_TASK BRIEF_: Find every line in the data that contains the word "theoremstyle". Return each of those lines.

RECORDS PROVIDED Start Marker

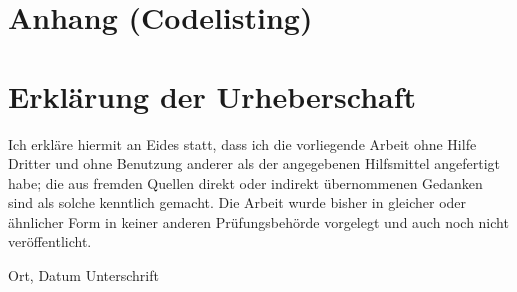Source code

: \documentclass[12pt]{article}
\begin{document}
\newpage
\section{Anhang (Codelisting)} \label{sec:Anhang}

\newpage
\section{Erklärung der Urheberschaft}

Ich erkläre hiermit an Eides statt, dass ich die vorliegende Arbeit
ohne Hilfe Dritter und ohne Benutzung anderer als der angegebenen
Hilfsmittel angefertigt habe; die aus fremden Quellen direkt oder
indirekt übernommenen Gedanken sind als solche kenntlich gemacht. Die
Arbeit wurde bisher in gleicher oder ähnlicher Form in keiner anderen
Prüfungsbehörde vorgelegt und auch noch nicht veröffentlicht.

\vspace{4cm}

\hspace{2cm} Ort, Datum \hfill Unterschrift \hspace{2cm}
\newpage
\printbibliography
\end{document}
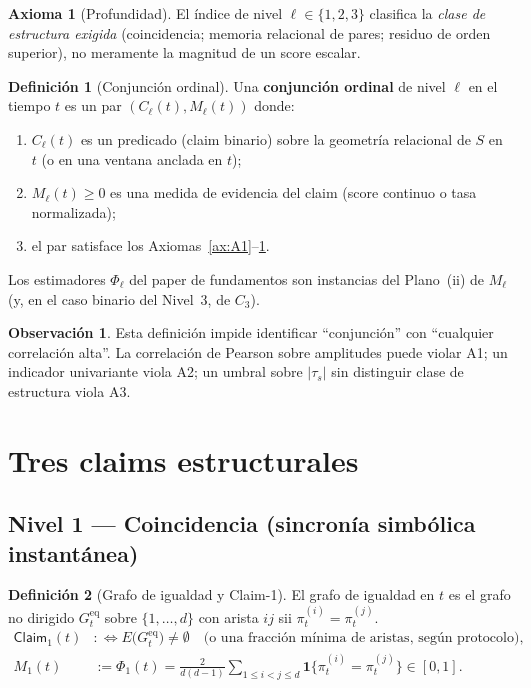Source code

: \documentclass[11pt,a4paper]{article}
\theoremstyle{definition}
\newtheorem{definition}{Definici\'on}[section]
\newtheorem{axiom}{Axioma}[section]
\newtheorem{remark}{Observaci\'on}[section]
\theoremstyle{plain}
\theoremstyle{remark}
\newcommand{\claim}{\mathsf{Claim}}
\begin{document}
\begin{axiom}[Profundidad]
\label{ax:A3}
El \'indice de nivel $\ell\in\{1,2,3\}$ clasifica la \emph{clase de
estructura exigida} (coincidencia; memoria relacional de pares;
residuo de orden superior), no meramente la magnitud de un score
escalar.
\end{axiom}

\begin{definition}[Conjunci\'on ordinal]
\label{def:conjunction}
Una \textbf{conjunci\'on ordinal} de nivel $\ell$ en el tiempo $t$ es un
par $(C_\ell(t), M_\ell(t))$ donde:
\begin{enumerate}[label=(\roman*)]
  \item $C_\ell(t)$ es un predicado (claim binario) sobre la geometr\'ia
  relacional de $S$ en $t$ (o en una ventana anclada en $t$);
  \item $M_\ell(t)\ge 0$ es una medida de evidencia del claim
  (score continuo o tasa normalizada);
  \item el par satisface los Axiomas~\ref{ax:A1}--\ref{ax:A3}.
\end{enumerate}
Los estimadores $\Phi_\ell$ del paper de fundamentos son instancias del
Plano~(ii) de $M_\ell$ (y, en el caso binario del Nivel~3, de $C_3$).
\end{definition}

\begin{remark}
Esta definici\'on impide identificar ``conjunci\'on'' con ``cualquier
correlaci\'on alta''. La correlaci\'on de Pearson sobre amplitudes puede
violar A1; un indicador univariante viola A2; un umbral sobre $|\tau_s|$
sin distinguir clase de estructura viola A3.
\end{remark}

\section{Tres claims estructurales}
\label{sec:claims}

\subsection{Nivel 1 --- Coincidencia (sincron\'ia simb\'olica instant\'anea)}

\begin{definition}[Grafo de igualdad y Claim-1]
\label{def:L1}
El grafo de igualdad en $t$ es el grafo no dirigido $G_t^{\mathrm{eq}}$
sobre $\{1,\ldots,d\}$ con arista $ij$ sii $\pi_t^{(i)}=\pi_t^{(j)}$.
\begin{align}
\label{eq:C1}
\claim_1(t)
&:\iff E\bigl(G_t^{\mathrm{eq}}\bigr)\ne\emptyset
\quad\text{(o una fracci\'on m\'inima de aristas, seg\'un protocolo),}\\
\label{eq:M1}
M_1(t)
&:=\Phi_1(t)
=\frac{2}{d(d-1)}\sum_{1\le i<j\le d}
\mathbf{1}\{\pi_t^{(i)}=\pi_t^{(j)}\}\in[0,1].
\end{align}
\end{definition}
\end{document}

RECORDS PROVIDED End Marker

_RESPONSE FOR THIS EXERCISE_:
\theoremstyle{definition}
\theoremstyle{plain}
\theoremstyle{remark}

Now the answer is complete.